Na “Dona do Pedaço” roubam-se fortunas à distância de um toque na "tela" do "celular", mata-se por tudo e por nada, o agente policial é violento com a esposa e corrupto, tanto quanto o bandido que é suposto apanhar.

Mas o mais assustador é que no final da novela os perdidos, a assassina, o viciado em jogo, encontram a redenção nos tais “pastores”. Todos os personagens investem na internet e nas redes sociais, mas o recado nada discreto ou sub-reptício está lá: a redenção nas "igrejas".
Afinal era mesmo o “Pastor Hilario” de há 30 anos, ou os dos seus sucedâneos quem ganhou. Aquela gente venceu, tomou conta do Brasil, um país nas mãos de “crentelhos evangegues” e de loucos vestidos de políticos.

E o que é que isso tem a ver com Portugal? Tem mais do que aqui o cidadão anónimo gosta:
O enredo de “A Dona do Pedaço, do pouco que vi, é mais do que pífio: é baixo, é nojento, é repugnante na mensagem que transmite: lamento pelos bons actores que se vêm na necessidade de baixar a papéis tão rascas.
Mas o pior não é isso: o pior é mesmo saber que a SIC tem capital da Globo e que por via disso este lixo made in Brasil nos é enfiado pelas TV adentro.
Tenho a esperança que pouca gente veja aquilo. Tenho mais esperança ainda que aquela escala de valores (a falta dela) mais aquela redenção em “igrejas” que alimentam “pastores” a dízimo não ecoe por terras lusas.
Que o fenómeno seja social e culturalmente bem-visto no país irmão (irmão? Não, o Brasil não é irmão de Portugal, é filho). Tudo bem. Mas “Igrejas” destas por cá dispenso. Eu e milhões de portugueses.
Na hipótese remota de algum responsável da SIC ler isto, fica a mensagem: tenham vergonha na cara e tratem de afrontar os tipos da Globo que nos impingem este lixo. Não sei o que é que 10 milhões de portugueses pensam disto. Mas eu sou português, penso assim e estou num país livre, próspero e seguro.

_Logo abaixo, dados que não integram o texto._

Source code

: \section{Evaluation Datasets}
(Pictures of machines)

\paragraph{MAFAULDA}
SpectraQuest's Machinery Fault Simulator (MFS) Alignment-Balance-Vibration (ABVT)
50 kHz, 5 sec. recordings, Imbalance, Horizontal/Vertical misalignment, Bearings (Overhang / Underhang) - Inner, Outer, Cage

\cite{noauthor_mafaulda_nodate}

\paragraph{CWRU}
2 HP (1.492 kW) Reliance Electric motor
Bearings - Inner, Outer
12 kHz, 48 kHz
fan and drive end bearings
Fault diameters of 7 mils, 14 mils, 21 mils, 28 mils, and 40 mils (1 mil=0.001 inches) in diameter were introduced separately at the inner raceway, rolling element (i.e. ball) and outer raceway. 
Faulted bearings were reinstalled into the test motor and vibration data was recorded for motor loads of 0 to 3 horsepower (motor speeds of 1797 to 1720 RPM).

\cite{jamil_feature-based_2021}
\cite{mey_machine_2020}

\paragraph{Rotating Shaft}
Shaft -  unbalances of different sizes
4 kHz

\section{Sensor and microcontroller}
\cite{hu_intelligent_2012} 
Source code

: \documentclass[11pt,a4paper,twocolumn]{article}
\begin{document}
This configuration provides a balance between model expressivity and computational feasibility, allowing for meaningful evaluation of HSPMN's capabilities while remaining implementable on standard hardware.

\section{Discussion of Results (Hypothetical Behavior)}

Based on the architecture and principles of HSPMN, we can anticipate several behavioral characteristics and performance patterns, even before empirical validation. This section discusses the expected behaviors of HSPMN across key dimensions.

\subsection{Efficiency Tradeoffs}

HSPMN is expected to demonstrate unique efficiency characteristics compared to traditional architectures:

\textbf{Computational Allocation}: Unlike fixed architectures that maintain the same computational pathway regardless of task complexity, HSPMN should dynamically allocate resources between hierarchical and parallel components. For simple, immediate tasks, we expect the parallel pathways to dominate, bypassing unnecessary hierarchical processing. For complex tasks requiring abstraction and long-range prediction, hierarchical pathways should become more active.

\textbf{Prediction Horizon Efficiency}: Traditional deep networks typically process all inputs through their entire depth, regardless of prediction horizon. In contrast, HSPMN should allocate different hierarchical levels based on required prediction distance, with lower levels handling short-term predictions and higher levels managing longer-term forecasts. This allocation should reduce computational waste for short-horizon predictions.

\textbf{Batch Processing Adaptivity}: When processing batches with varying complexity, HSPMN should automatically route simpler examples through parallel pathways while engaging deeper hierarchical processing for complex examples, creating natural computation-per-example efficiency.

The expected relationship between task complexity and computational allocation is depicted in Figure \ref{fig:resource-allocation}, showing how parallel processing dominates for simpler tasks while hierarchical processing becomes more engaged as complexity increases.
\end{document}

“A Dona do Pedaço” não é uma simples novela: é um insulto à sensibilidade e à inteligência, à civilidade e à civilização, à dignidade da pessoa humana. É estrume coberto com uma capa de verniz feito de “celurlares” de revolvers, de assassinos a soldo, de redes sociais, de filhos que roubam pais, de pastores que acenam com bíblias, enquanto as suas atitudes ofendem o espírito do livro que é sagrado para milhões de pessoas. Tem vergonha na cara SIC!
PS: sei que o fim da novela no Brasil já aconteceu e que causou polémica. Não sei se fizeram um final diferente para Portugal. Com um ou outro final, passaríamos bem sem isto!